> What the task requires
Find the line with "- нога-нога" and the line with "- $\displaystyle R_p=2R_e+R_i$" in the entries below; output exactly those two lines, every line between them, and no others.

> Dataset extract
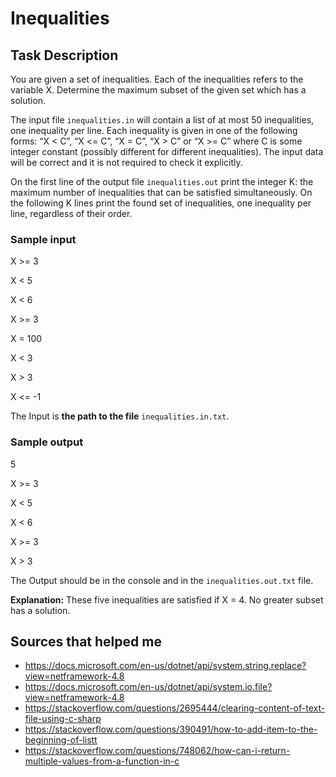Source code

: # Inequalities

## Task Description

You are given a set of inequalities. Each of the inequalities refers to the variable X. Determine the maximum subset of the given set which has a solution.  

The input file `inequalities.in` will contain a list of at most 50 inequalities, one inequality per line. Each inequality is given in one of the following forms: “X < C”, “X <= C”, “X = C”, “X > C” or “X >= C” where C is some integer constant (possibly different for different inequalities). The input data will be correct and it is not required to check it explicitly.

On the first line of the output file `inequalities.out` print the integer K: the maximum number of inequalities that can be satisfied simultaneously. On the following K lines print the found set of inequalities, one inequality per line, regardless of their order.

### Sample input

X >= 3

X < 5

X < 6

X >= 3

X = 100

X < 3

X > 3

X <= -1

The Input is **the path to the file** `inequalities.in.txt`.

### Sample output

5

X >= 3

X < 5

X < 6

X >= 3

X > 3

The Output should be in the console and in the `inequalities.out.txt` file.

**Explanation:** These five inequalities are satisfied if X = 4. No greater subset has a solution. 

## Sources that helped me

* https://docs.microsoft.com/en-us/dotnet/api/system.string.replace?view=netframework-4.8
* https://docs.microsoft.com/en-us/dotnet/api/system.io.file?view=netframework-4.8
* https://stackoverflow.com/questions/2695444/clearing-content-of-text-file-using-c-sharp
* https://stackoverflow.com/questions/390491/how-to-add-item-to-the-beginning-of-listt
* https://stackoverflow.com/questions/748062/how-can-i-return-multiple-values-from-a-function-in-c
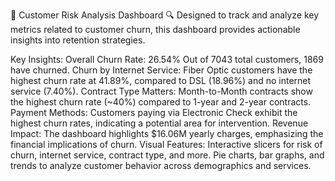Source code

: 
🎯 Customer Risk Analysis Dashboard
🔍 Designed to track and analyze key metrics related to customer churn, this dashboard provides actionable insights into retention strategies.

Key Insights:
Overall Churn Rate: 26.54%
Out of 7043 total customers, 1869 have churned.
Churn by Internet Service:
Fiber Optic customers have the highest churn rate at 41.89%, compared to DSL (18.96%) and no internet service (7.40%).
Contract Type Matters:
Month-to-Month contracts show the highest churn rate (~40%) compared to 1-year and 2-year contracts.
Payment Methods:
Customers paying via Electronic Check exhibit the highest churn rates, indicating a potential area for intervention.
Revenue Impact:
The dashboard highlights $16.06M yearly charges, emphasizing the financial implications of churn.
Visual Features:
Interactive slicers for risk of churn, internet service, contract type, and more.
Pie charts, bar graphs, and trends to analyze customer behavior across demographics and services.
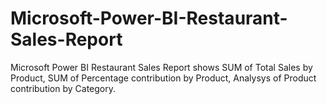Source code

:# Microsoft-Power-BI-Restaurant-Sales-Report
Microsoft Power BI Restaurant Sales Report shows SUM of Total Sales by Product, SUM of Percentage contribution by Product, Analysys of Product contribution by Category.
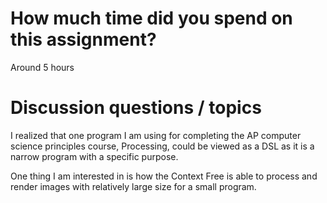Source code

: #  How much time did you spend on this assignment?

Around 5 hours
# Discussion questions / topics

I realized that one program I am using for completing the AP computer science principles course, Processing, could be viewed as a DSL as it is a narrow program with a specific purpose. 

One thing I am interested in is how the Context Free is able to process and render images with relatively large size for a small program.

==

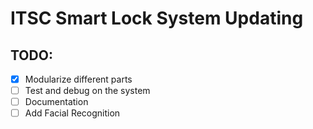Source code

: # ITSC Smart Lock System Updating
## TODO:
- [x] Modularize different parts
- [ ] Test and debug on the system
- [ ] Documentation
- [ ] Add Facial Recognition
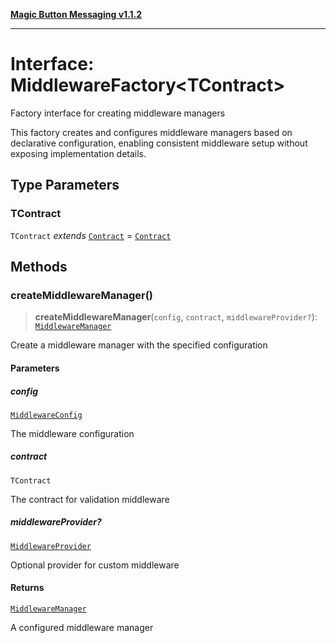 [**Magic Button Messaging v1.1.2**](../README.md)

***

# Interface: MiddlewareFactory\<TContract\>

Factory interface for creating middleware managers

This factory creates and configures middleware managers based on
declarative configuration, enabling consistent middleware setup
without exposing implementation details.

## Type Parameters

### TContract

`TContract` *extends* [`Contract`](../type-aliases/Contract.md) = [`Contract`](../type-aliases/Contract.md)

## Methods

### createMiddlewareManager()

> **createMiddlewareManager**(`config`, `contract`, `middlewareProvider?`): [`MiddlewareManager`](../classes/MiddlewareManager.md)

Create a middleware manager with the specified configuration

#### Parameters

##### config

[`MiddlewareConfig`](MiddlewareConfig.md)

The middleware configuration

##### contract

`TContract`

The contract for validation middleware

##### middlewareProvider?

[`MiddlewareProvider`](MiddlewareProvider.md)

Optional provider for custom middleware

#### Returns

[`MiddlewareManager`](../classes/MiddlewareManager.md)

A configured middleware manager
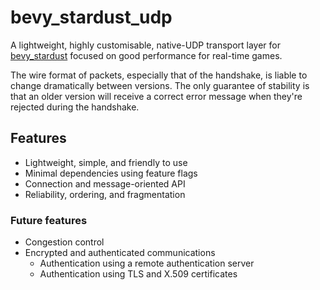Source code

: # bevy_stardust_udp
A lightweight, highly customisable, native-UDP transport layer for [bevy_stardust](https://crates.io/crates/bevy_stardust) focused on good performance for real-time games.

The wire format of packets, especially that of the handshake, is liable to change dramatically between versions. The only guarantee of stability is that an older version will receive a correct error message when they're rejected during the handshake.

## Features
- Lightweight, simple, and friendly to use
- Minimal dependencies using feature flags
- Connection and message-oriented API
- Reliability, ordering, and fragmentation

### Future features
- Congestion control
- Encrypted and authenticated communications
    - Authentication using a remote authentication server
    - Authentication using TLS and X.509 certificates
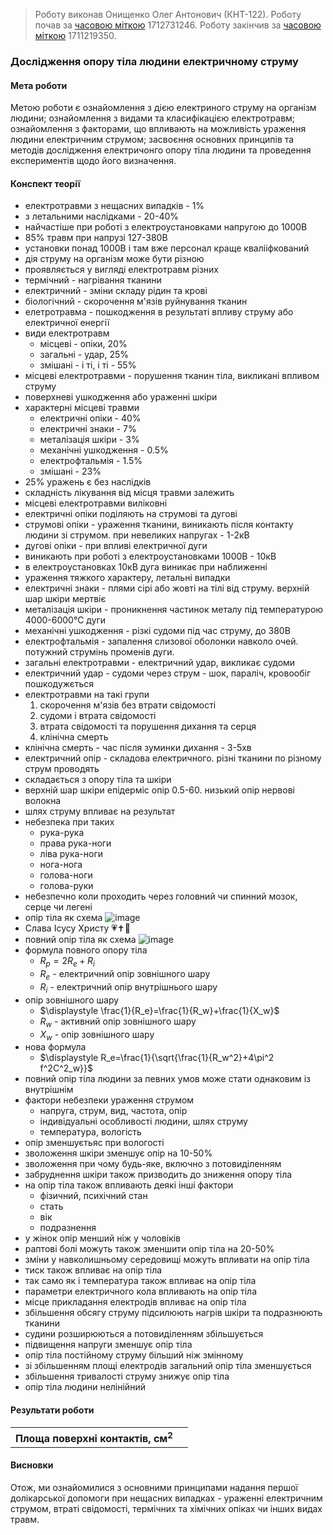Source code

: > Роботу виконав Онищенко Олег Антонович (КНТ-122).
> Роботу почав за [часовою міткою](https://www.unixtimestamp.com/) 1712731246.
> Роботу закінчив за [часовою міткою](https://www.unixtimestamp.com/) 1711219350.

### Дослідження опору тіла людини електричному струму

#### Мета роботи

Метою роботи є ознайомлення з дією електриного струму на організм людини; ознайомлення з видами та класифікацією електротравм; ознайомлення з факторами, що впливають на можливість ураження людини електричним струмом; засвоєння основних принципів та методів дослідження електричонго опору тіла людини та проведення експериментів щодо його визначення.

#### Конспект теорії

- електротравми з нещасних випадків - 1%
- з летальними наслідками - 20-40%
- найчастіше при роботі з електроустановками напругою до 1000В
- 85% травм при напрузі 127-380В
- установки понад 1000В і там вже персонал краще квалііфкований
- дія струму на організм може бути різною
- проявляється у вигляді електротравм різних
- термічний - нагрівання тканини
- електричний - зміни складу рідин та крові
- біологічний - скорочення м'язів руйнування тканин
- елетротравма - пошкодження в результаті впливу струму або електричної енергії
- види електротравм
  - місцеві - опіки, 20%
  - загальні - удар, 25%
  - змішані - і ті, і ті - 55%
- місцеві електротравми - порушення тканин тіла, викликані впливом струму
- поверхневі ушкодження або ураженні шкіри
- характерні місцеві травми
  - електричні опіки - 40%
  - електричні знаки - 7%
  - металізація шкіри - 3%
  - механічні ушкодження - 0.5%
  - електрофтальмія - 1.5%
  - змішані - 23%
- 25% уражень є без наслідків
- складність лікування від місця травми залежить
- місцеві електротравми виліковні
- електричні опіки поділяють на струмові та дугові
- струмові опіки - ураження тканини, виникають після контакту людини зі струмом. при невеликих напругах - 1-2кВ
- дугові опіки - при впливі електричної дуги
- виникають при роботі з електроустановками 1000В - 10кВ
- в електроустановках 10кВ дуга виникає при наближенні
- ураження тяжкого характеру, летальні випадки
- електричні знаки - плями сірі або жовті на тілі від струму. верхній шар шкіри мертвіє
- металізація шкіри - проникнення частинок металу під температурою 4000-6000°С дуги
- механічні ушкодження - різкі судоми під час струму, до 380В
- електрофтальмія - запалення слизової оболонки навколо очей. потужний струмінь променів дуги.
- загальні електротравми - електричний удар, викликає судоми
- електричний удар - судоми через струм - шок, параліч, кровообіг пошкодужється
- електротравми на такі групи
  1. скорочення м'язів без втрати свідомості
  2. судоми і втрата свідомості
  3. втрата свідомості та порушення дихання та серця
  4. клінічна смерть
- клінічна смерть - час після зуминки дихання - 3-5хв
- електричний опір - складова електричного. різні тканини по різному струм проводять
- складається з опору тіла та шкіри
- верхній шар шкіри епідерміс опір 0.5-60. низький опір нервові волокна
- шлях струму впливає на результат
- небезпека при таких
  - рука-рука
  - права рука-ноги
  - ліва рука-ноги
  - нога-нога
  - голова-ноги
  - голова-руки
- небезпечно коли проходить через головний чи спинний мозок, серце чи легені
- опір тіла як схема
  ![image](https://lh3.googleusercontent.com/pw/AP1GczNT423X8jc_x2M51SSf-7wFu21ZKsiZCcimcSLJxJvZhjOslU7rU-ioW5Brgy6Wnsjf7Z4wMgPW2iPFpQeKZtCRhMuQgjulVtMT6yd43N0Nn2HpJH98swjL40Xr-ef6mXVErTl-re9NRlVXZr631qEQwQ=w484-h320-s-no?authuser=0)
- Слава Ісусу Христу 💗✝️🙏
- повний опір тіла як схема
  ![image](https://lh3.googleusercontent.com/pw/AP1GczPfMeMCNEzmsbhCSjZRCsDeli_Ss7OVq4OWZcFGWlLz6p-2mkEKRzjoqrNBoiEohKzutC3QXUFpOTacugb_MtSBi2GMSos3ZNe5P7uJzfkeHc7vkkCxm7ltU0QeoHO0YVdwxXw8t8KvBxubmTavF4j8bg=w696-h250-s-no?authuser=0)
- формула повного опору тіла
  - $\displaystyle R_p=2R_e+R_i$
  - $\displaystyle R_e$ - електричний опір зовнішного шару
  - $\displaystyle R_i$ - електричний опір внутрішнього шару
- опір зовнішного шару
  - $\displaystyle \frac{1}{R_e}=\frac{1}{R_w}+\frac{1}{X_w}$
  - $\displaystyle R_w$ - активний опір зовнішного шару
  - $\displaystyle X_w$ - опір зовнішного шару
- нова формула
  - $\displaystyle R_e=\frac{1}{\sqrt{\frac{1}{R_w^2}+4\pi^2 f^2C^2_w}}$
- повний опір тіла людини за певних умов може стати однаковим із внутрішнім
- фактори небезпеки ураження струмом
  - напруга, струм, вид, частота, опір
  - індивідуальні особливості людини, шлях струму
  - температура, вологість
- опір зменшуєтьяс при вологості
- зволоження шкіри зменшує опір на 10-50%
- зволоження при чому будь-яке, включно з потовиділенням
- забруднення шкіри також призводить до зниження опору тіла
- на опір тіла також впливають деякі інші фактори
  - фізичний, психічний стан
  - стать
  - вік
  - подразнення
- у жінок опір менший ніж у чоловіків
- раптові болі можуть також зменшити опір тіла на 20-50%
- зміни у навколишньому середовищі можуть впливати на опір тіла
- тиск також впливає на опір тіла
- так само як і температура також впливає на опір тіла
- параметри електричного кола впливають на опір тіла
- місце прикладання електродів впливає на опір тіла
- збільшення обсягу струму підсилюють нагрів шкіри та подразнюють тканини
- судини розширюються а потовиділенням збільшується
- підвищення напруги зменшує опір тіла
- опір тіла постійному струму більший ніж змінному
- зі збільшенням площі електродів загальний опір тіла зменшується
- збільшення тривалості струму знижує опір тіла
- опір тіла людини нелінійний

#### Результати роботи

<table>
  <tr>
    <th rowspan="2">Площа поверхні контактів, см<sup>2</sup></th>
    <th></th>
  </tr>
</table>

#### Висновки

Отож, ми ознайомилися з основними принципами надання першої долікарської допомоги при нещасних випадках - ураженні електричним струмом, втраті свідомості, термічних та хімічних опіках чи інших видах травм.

> Exercise response
  - нога-нога
  - голова-ноги
  - голова-руки
- небезпечно коли проходить через головний чи спинний мозок, серце чи легені
- опір тіла як схема
  ![image](https://lh3.googleusercontent.com/pw/AP1GczNT423X8jc_x2M51SSf-7wFu21ZKsiZCcimcSLJxJvZhjOslU7rU-ioW5Brgy6Wnsjf7Z4wMgPW2iPFpQeKZtCRhMuQgjulVtMT6yd43N0Nn2HpJH98swjL40Xr-ef6mXVErTl-re9NRlVXZr631qEQwQ=w484-h320-s-no?authuser=0)
- Слава Ісусу Христу 💗✝️🙏
- повний опір тіла як схема
  ![image](https://lh3.googleusercontent.com/pw/AP1GczPfMeMCNEzmsbhCSjZRCsDeli_Ss7OVq4OWZcFGWlLz6p-2mkEKRzjoqrNBoiEohKzutC3QXUFpOTacugb_MtSBi2GMSos3ZNe5P7uJzfkeHc7vkkCxm7ltU0QeoHO0YVdwxXw8t8KvBxubmTavF4j8bg=w696-h250-s-no?authuser=0)
- формула повного опору тіла
  - $\displaystyle R_p=2R_e+R_i$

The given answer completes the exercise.